There is also no monitoring and tracking of people in the workforce who are plainly unsuitable for the jobs they are doing, for example through offending behaviour, incompetence or abuse of service users. Such people may be removed from post by their employer but later be re-employed elsewhere in the social services workforce.

While some employers have developed codes of conduct to which their staff must conform and some professional bodies have developed codes of ethics, these are not widely accepted across Scotland and do not apply to the whole workforce.

A new Scottish Social Services Council will be established to regulate the social services workforce and ensure that policy objectives are met. For more details, check out The Way Forward for Care: A Policy Position Paper listed on the Scottish Executive website at www.scotland.gov.uk.

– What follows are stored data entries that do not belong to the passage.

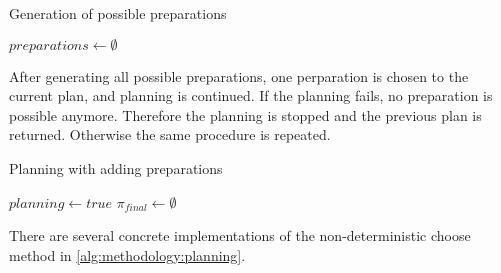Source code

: \begin{algorithm}
    \caption{Generation of possible preparations}
    \label{alg:methodology:preparations}
    $preparations \leftarrow \emptyset$\;
\end{algorithm}

After generating all possible preparations, one perparation is chosen to the current plan, and planning is continued.
If the planning fails, no preparation is possible anymore.
Therefore the planning is stopped and the previous plan is returned.
Otherwise the same procedure is repeated.

\begin{algorithm}
    \caption{Planning with adding preparations}
    \label{alg:methodology:planning}
    \KwOut{$\pi$}
    $planning \leftarrow true$\;
    $\pi_{final} \leftarrow \emptyset$\;
\end{algorithm}

There are several concrete implementations of the non-deterministic choose method in \ref{alg:methodology:planning}.

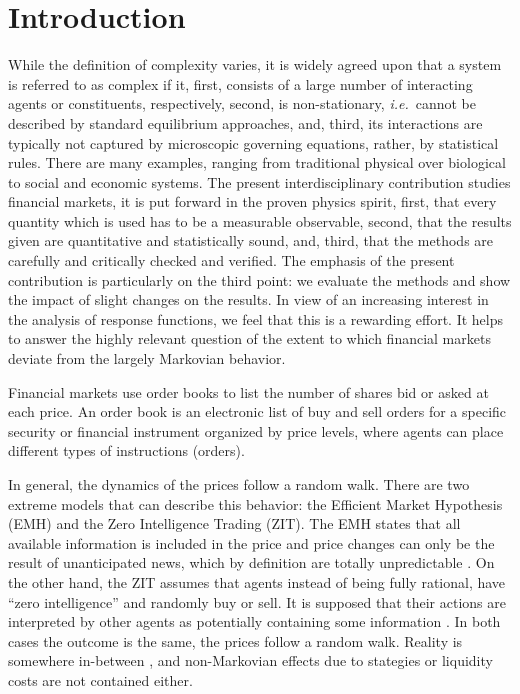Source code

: \section{Introduction}\label{sec:introduction}

While the definition of complexity varies, it is widely agreed upon that a
system is referred to as complex if it, first, consists of a large number of
interacting agents or constituents, respectively, second, is non-stationary,
\textit{i.e.}~cannot be described by standard equilibrium approaches, and,
third, its interactions are typically not captured by microscopic governing
equations, rather, by statistical rules. There are many examples, ranging from
traditional physical over biological to social and economic systems. The
present interdisciplinary contribution studies financial markets, it is put
forward in the proven physics spirit, first, that every quantity which is used
has to be a measurable observable, second, that the results given are
quantitative and statistically sound, and, third, that the methods are
carefully and critically checked and verified. The emphasis of the present
contribution is particularly on the third point: we evaluate the methods and
show the impact of slight changes on the results. In view of an increasing
interest in the analysis of response functions, we feel that this is a
rewarding effort. It helps to answer the highly relevant question of the extent
to which financial markets deviate from the largely Markovian behavior.

Financial markets use order books to list the number of shares bid or asked at
each price. An order book is an electronic list of buy and sell orders for a
specific security or financial instrument organized by price levels, where
agents can place different types of instructions (orders).

In general, the dynamics of the prices follow a random walk. There are two
extreme models that can describe this behavior: the Efficient Market Hypothesis
(EMH) and the Zero Intelligence Trading (ZIT). The EMH states that all
available information is included in the price and price changes can only be
the result of unanticipated news, which by definition are totally unpredictable
\cite{subtle_nature,Bouchaud_2004,EMH_lillo,stat_theory}. On the other hand,
the ZIT assumes that agents instead of being fully rational, have ``zero
intelligence” and randomly buy or sell. It is supposed that their actions are
interpreted by other agents as potentially containing some information
\cite{subtle_nature,Bouchaud_2004,stat_theory,Wang_2016_cross}.
In both cases the outcome is the same, the prices follow a random walk. Reality
is somewhere in-between \cite{Bouchaud_2004,stat_theory}, and non-Markovian
effects due to stategies or liquidity costs are not contained either.

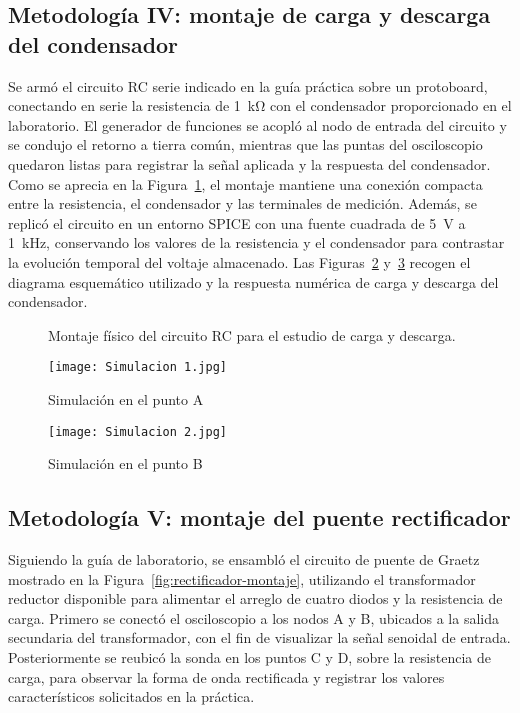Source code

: \documentclass[conference]{IEEEtran} %
\begin{document}
\subsection{Metodología IV: montaje de carga y descarga del condensador}
Se armó el circuito RC serie indicado en la guía práctica sobre un protoboard, conectando en serie la resistencia de \SI{1}{\kilo\ohm} con el condensador proporcionado en el laboratorio. El generador de funciones se acopló al nodo de entrada del circuito y se condujo el retorno a tierra común, mientras que las puntas del osciloscopio quedaron listas para registrar la señal aplicada y la respuesta del condensador. Como se aprecia en la Figura~\ref{fig:montaje-rc}, el montaje mantiene una conexión compacta entre la resistencia, el condensador y las terminales de medición. Además, se replicó el circuito en un entorno SPICE con una fuente cuadrada de \SI{5}{\volt} a \SI{1}{\kilo\hertz}, conservando los valores de la resistencia y el condensador para contrastar la evolución temporal del voltaje almacenado. Las Figuras~\ref{fig:simulacion-rc-esquematico} y~\ref{fig:simulacion-rc-respuesta} recogen el diagrama esquemático utilizado y la respuesta numérica de carga y descarga del condensador.
\begin{figure}[htbp]
    \centering
    \framebox[0.75\linewidth]{\rule{0pt}{3.5cm}}
    \caption{Montaje físico del circuito RC para el estudio de carga y descarga.}
    \label{fig:montaje-rc}
\end{figure}
\begin{figure}[htbp]
    \centering
\texttt{[image: Simulacion 1.jpg]}
    \caption{Simulación en el punto A}
    \label{fig:simulacion-rc-esquematico}
\end{figure}
\begin{figure}[htbp]
    \centering
\texttt{[image: Simulacion 2.jpg]}
    \caption{Simulación en el punto B}
    \label{fig:simulacion-rc-respuesta}
\end{figure}

\subsection{Metodología V: montaje del puente rectificador}
Siguiendo la guía de laboratorio, se ensambló el circuito de puente de Graetz mostrado en la Figura~\ref{fig:rectificador-montaje}, utilizando el transformador reductor disponible para alimentar el arreglo de cuatro diodos y la resistencia de carga. Primero se conectó el osciloscopio a los nodos A y B, ubicados a la salida secundaria del transformador, con el fin de visualizar la señal senoidal de entrada. Posteriormente se reubicó la sonda en los puntos C y D, sobre la resistencia de carga, para observar la forma de onda rectificada y registrar los valores característicos solicitados en la práctica.
\end{document}
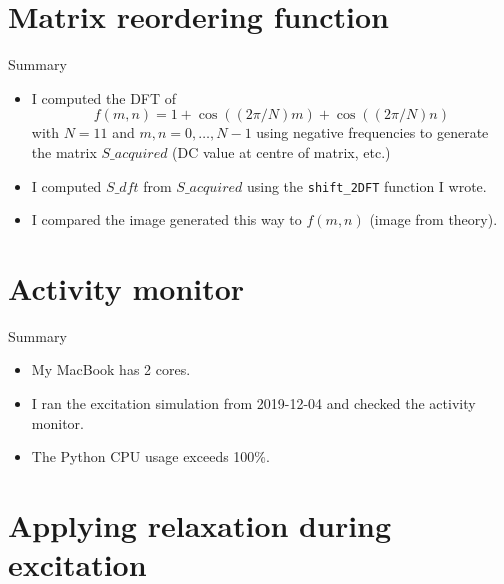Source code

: \documentclass[dvipsnames]{beamer}
\begin{document}
\section{Matrix reordering function}

\begin{frame}{Summary}
\begin{itemize}
\item I computed the DFT of
\begin{equation*}
f(m,n) = 1 + \cos((2\pi/N)m) + \cos((2\pi/N)n)
\end{equation*}
with $N = 11$ and $m,n = 0,\ldots,N-1$ using negative frequencies to generate the matrix $S\_{acquired}$ (DC value at centre of matrix, etc.)
\item I computed $S\_{dft}$ from $S\_{acquired}$ using the \texttt{shift\_2DFT} function I wrote.
\item I compared the image generated this way to $f(m,n)$ (image from theory).
\end{itemize}
\end{frame}

\begin{frame}{Test results}
\begin{center}
\texttt{[image: \{shift\_2DFT\_test]}}
\end{center}
\end{frame}

\section{Activity monitor}

\begin{frame}{Summary}
\begin{itemize}
\item My MacBook has 2 cores.
\item I ran the excitation simulation from 2019-12-04 and checked the activity monitor.
\item The Python CPU usage exceeds 100\%.
\end{itemize}
\end{frame}

\begin{frame}{Screenshot}
\begin{center}
\texttt{[image: \{activity\_monitor]}}
\end{center}
\end{frame}

\section{Applying relaxation during excitation}
\end{document}
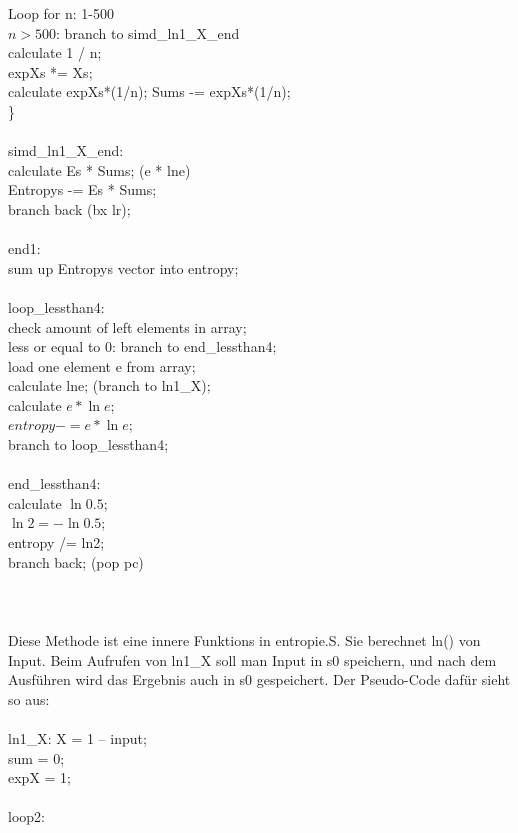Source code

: \documentclass[11pt]{article}
\begin{document}
	Loop for n: 1-500{\\
		$n > 500$: branch to simd\_ln1\_X\_end\\
		calculate 1 / n;\\
		expXs *= Xs;\\
		calculate expXs*(1/n); 
		Sums -= expXs*(1/n);\\
\}\\\\
simd\_ln1\_X\_end:\\
	calculate Es * Sums; (e * lne)\\
	Entropys -= Es * Sums;\\
	branch back (bx lr);\\\\
end1:\\
	sum up Entropys vector into entropy;\\\\
loop\_lessthan4:\\
	check amount of left elements in array;\\
	less or equal to 0: branch to end\_lessthan4;\\
	load one element e from array;\\
	calculate lne; (branch to ln1\_X);\\
	calculate $e * \ln{e}$;\\
	$entropy -= e * \ln{e}$;\\
	branch to loop\_lessthan4;\\\\
end\_lessthan4:\\
	calculate $\ln{0.5}$;\\
	$\ln{2} = -\ln{0.5}$;\\
	entropy /= ln2;\\
	branch back; (pop {pc})\\\\
{\color{red}{\Large ln1\_X:}}\\\\
Diese Methode ist eine innere Funktions in entropie.S. Sie berechnet ln() von Input. Beim Aufrufen von ln1\_X soll man Input in s0 speichern, und nach dem Ausf\"uhren wird das Ergebnis auch in s0 gespeichert.
Der Pseudo-Code daf\"ur sieht so aus:\\\\
ln1\_X:
	X = 1 – input;\\
	sum = 0;\\
	expX = 1;\\\\
loop2:\\
}
\end{document}
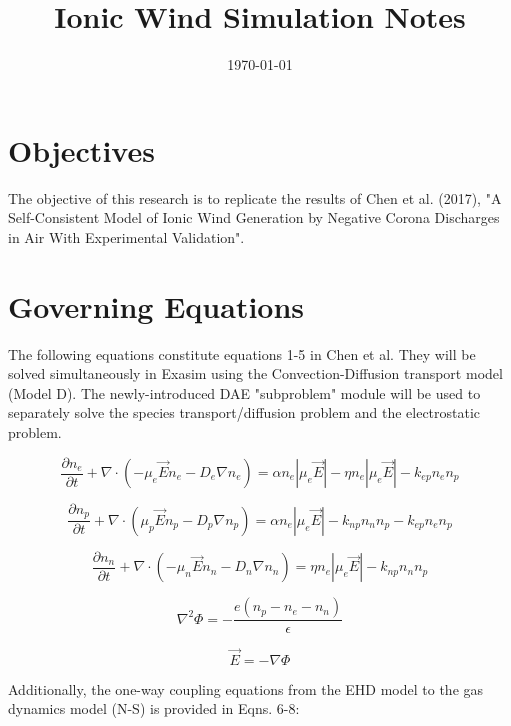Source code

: \documentclass[12pt, a4paper]{report}
\begin{document}
\title{Ionic Wind Simulation Notes}
\date{\today}
\maketitle

\noindent

\section{Objectives}
The objective of this research is to replicate the results of Chen et al. (2017), "A Self-Consistent Model of Ionic Wind Generation by Negative Corona Discharges in Air With Experimental Validation".

\section{Governing Equations}
The following equations constitute equations 1-5 in Chen et al. They will be solved simultaneously in Exasim using the Convection-Diffusion transport model (Model D). The newly-introduced DAE "subproblem" module will be used to separately solve the species transport/diffusion problem and the electrostatic problem.

\begin{equation}
    \frac{\partial n_e}{\partial t} + \nabla \cdot (-\mu_e\vec{E}n_e - D_e\nabla n_e) = \alpha n_e|\mu_e\vec{E}| -\eta n_e|\mu_e\vec{E}| - k_{ep}n_en_p
\end{equation}

\begin{equation}
    \frac{\partial n_p}{\partial t} + \nabla \cdot (\mu_p\vec{E}n_p - D_p\nabla n_p) = \alpha n_e|\mu_e\vec{E}| - k_{np}n_nn_p - k_{ep}n_en_p
\end{equation}

\begin{equation}
    \frac{\partial n_n}{\partial t} + \nabla \cdot (-\mu_n\vec{E}n_n - D_n\nabla n_n) = \eta n_e|\mu_e\vec{E}| - k_{np}n_nn_p
\end{equation}

\begin{equation}
    \nabla^2\Phi = -\frac{e(n_p-n_e-n_n)}{\epsilon}
\end{equation}

\begin{equation}
    \vec{E} = -\nabla\Phi
\end{equation}

Additionally, the one-way coupling equations from the EHD model to the gas dynamics model (N-S) is provided in Eqns. 6-8:
\end{document}
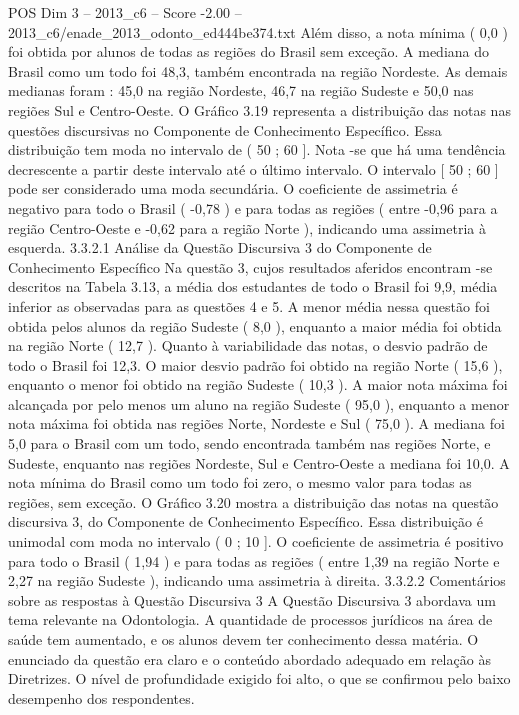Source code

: \begin{textsample}{POS Dim 3 – 2013\_c6 – Score -2.00 – 2013\_c6/enade\_2013\_odonto\_ed444be374.txt}
Além disso, a nota mínima ( 0,0 ) foi obtida por alunos de todas as regiões do Brasil sem exceção.
A mediana do Brasil como um todo foi 48,3, também encontrada na região Nordeste.
As demais medianas foram : 45,0 na região Nordeste, 46,7 na região Sudeste e 50,0 nas regiões Sul e Centro-Oeste.
O Gráfico 3.19 representa a distribuição das notas nas questões discursivas no Componente de Conhecimento Específico.
Essa distribuição tem moda no intervalo de ( 50 ; 60 ].
Nota -se que há uma tendência decrescente a partir deste intervalo até o último intervalo.
O intervalo [ 50 ; 60 ] pode ser considerado uma moda secundária.
O coeficiente de assimetria é negativo para todo o Brasil ( -0,78 ) e para todas as regiões ( entre -0,96 para a região Centro-Oeste e -0,62 para a região Norte ), indicando uma assimetria à esquerda. 3.3.2.1 Análise da Questão Discursiva 3 do Componente de Conhecimento Específico Na questão 3, cujos resultados aferidos encontram -se descritos na Tabela 3.13, a média dos estudantes de todo o Brasil foi 9,9, média inferior as observadas para as questões 4 e 5.
A menor média nessa questão foi obtida pelos alunos da região Sudeste ( 8,0 ), enquanto a maior média foi obtida na região Norte ( 12,7 ).
Quanto à variabilidade das notas, o desvio padrão de todo o Brasil foi 12,3.
O maior desvio padrão foi obtido na região Norte ( 15,6 ), enquanto o menor foi obtido na região Sudeste ( 10,3 ).
A maior nota máxima foi alcançada por pelo menos um aluno na região Sudeste ( 95,0 ), enquanto a menor nota máxima foi obtida nas regiões Norte, Nordeste e Sul ( 75,0 ).
A mediana foi 5,0 para o Brasil com um todo, sendo encontrada também nas regiões Norte, e Sudeste, enquanto nas regiões Nordeste, Sul e Centro-Oeste a mediana foi 10,0.
A nota mínima do Brasil como um todo foi zero, o mesmo valor para todas as regiões, sem exceção.
O Gráfico 3.20 mostra a distribuição das notas na questão discursiva 3, do Componente de Conhecimento Específico.
Essa distribuição é unimodal com moda no intervalo ( 0 ; 10 ].
O coeficiente de assimetria é positivo para todo o Brasil ( 1,94 ) e para todas as regiões ( entre 1,39 na região Norte e 2,27 na região Sudeste ), indicando uma assimetria à direita. 3.3.2.2 Comentários sobre as respostas à Questão Discursiva 3 A Questão Discursiva 3 abordava um tema relevante na Odontologia.
A quantidade de processos jurídicos na área de saúde tem aumentado, e os alunos devem ter conhecimento dessa matéria.
O enunciado da questão era claro e o conteúdo abordado adequado em relação às Diretrizes.
O nível de profundidade exigido foi alto, o que se confirmou pelo baixo desempenho dos respondentes.

\end{textsample}
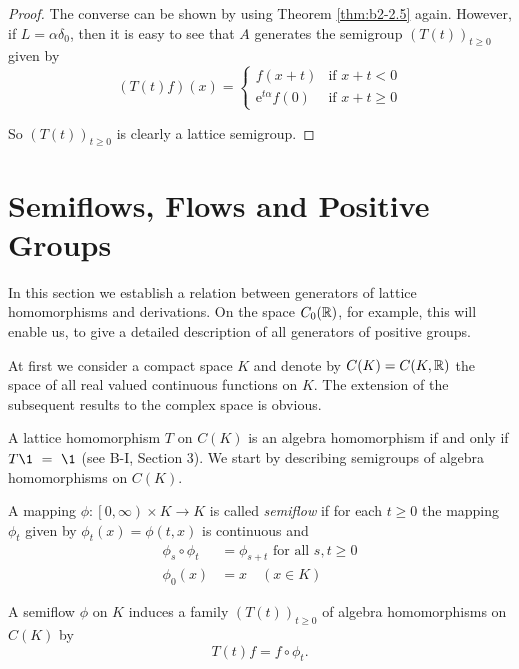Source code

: \begin{proof}
The converse can be shown by using Theorem \ref{thm:b2-2.5} again.
However, if $L = \alpha\delta_{0}$, then it is easy to see that $A$ generates the semigroup $(T(t))_{t \geq 0}$ given by
\begin{equation*}
(T(t)f)(x) = \begin{cases}
    f(x+t) & \text{if } x+t < 0 \\
    \mathrm{e}^{t\alpha}f(0) & \text{if } x+t \geq 0
\end{cases}
\end{equation*}

So $(T(t))_{t \geq 0}$ is clearly a lattice semigroup.
\end{proof}


\section{Semiflows, Flows and Positive Groups}\label{sec:b2-3}

In this section we establish a relation between generators of lattice homomorphisms and derivations.
On the space $C_{0}(\mathbb{R})$, for example, this will enable us, to give a detailed description of all generators of positive groups.

At first we consider a compact space $K$ and denote by $C(K) = C(K,\mathbb{R})$ the space of all real valued continuous functions on $K$.
The extension of the subsequent results to the complex space is obvious.

A lattice homomorphism $T$ on $C(K)$ is an algebra homomorphism if and only if $T \1~=~\1$ (see B-I, Section 3).
We start by describing semigroups of algebra homomor\-phisms on $C(K)$.

\begin{definition}\label{def:b2-3.1}
A mapping $\phi \colon \left[0,\infty\right) \times K \to K$ is called \emph{semiflow} if for each $t \geq 0$ the mapping $\phi_{t}$ given by $\phi_{t}(x) = \phi(t,x)$ is continuous and
\begin{align}
\phi_{s} \circ \phi_{t} &= \phi_{s+t} \text{ for all } s,t \geq 0 \label{eq:b2-3.1} \\
\phi_{0}(x) &= x \quad (x \in K) \label{eq:b2-3.2}
\end{align}
\end{definition}

A semiflow $\phi$ on $K$ induces a family $(T(t))_{t \geq 0}$ of algebra homomorphisms on $C(K)$ by
\begin{equation}\label{eq:b2-3.3}
T(t)f = f \circ \phi_{t}.
\end{equation}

Saying Good-bye at Edinburgh Airport

The tragic foot and mouth quarantines were continuing during my stay in the UK, with 30 new confirmed cases in Yorkshire. The British Parliamentary election campaign was in full crescendo, building towards the June 7th election. Racial violence in Oldham also captured world attention. Yes, there is plenty to keep world attention focused on the United Kingdom and what is happening in Child and Youth Care there.

I wish the new Professor of Residential Child Care, Andy Kendrick, and all those involved with the Scottish Institute for Residential Child Care every success in their combined efforts to support Scottish children and young people in care.